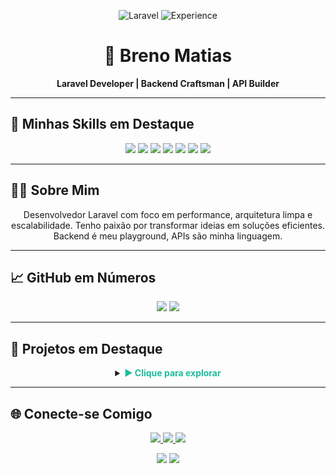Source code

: <p align="center">
  <img src="https://img.shields.io/badge/Laravel_Developer-1ABC9C?style=for-the-badge&logo=laravel&logoColor=000000" alt="Laravel" />
  <img src="https://img.shields.io/badge/Experience-2.5_years-1ABC9C?style=for-the-badge&logo=clock&logoColor=000000" alt="Experience" />
</p>

<h1 align="center">🚀 Breno Matias</h1>
<p align="center"><b>Laravel Developer | Backend Craftsman | API Builder</b></p>

---

## 🧠 Minhas Skills em Destaque  
<div align="center">
  <img src="https://img.shields.io/badge/Laravel-1ABC9C?style=for-the-badge&logo=laravel&logoColor=000000" />
  <img src="https://img.shields.io/badge/PHP-1ABC9C?style=for-the-badge&logo=php&logoColor=000000" />
  <img src="https://img.shields.io/badge/MySQL-1ABC9C?style=for-the-badge&logo=mysql&logoColor=000000" />
  <img src="https://img.shields.io/badge/JavaScript-1ABC9C?style=for-the-badge&logo=javascript&logoColor=000000" />
  <img src="https://img.shields.io/badge/REST_API-1ABC9C?style=for-the-badge&logo=postman&logoColor=000000" />
  <img src="https://img.shields.io/badge/Blade_Templating-1ABC9C?style=for-the-badge&logo=laravel&logoColor=000000" />
  <img src="https://img.shields.io/badge/Digital_Ocean-1ABC9C?style=for-the-badge&logo=digitalocean&logoColor=000000" />
</div>

---

## 👨‍💻 Sobre Mim  
<p align="center">
  Desenvolvedor Laravel com foco em performance, arquitetura limpa e escalabilidade. Tenho paixão por transformar ideias em soluções eficientes. <br />
  Backend é meu playground, APIs são minha linguagem.
</p>

---

## 📈 GitHub em Números  
<div align="center">
  <img src="https://github-readme-stats.vercel.app/api?username=brenomatia&show_icons=true&theme=radical&hide_border=true&bg_color=121212&title_color=1ABC9C&icon_color=1ABC9C&text_color=FFFFFF" />
  <img src="https://github-readme-stats.vercel.app/api/top-langs/?username=brenomatia&layout=compact&theme=radical&hide_border=true&bg_color=121212&title_color=1ABC9C&text_color=FFFFFF" />
</div>

---

## 🚀 Projetos em Destaque  
<details>
  <summary align="center"><strong style="color:#1ABC9C">▶️ Clique para explorar</strong></summary>

| Projeto                                                       | Tecnologias         | Descrição                                     |
| ------------------------------------------------------------- | ------------------- | --------------------------------------------- |
| [Sistema de Doações](https://github.com/brenomatia/sistema-doacao-laravel) | Laravel, Blade       | Plataforma de doações com dashboard moderno.  |
| [Ordem de Serviço](https://github.com/brenomatia/projeto-ordem-servico)   | Node.js, JavaScript | Gestão de ordens com painel completo.         |

</details>

---

## 🌐 Conecte-se Comigo  
<p align="center">
  <a href="https://avisazap.com.br">
    <img src="https://img.shields.io/badge/🌐-avisazap.com.br-1ABC9C?style=flat-square&logo=google-chrome&logoColor=000000" />
  </a>
  <a href="https://www.linkedin.com/in/breno-mendonça-matias">
    <img src="https://img.shields.io/badge/🔗-LinkedIn-1ABC9C?style=flat-square&logo=linkedin&logoColor=000000" />
  </a>
  <a href="mailto:brenomendoncamatias@gmail.com">
    <img src="https://img.shields.io/badge/✉️-Email-1ABC9C?style=flat-square&logo=gmail&logoColor=000000" />
  </a>
</p>

<p align="center">
  <img src="https://img.shields.io/github/followers/brenomatia?label=Seguidores&style=flat-square&color=1ABC9C&logo=github&logoColor=000000" />
  <img src="https://komarev.com/ghpvc/?username=brenomatia&style=flat-square&color=1ABC9C" />
</p>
○ ○ ○ ○ ○ ○ ○
When the string "Backend" occurs in a line of the material, that line belongs in the answer.

<p align="center"><b>Laravel Developer | Backend Craftsman | API Builder</b></p>
  Backend é meu playground, APIs são minha linguagem.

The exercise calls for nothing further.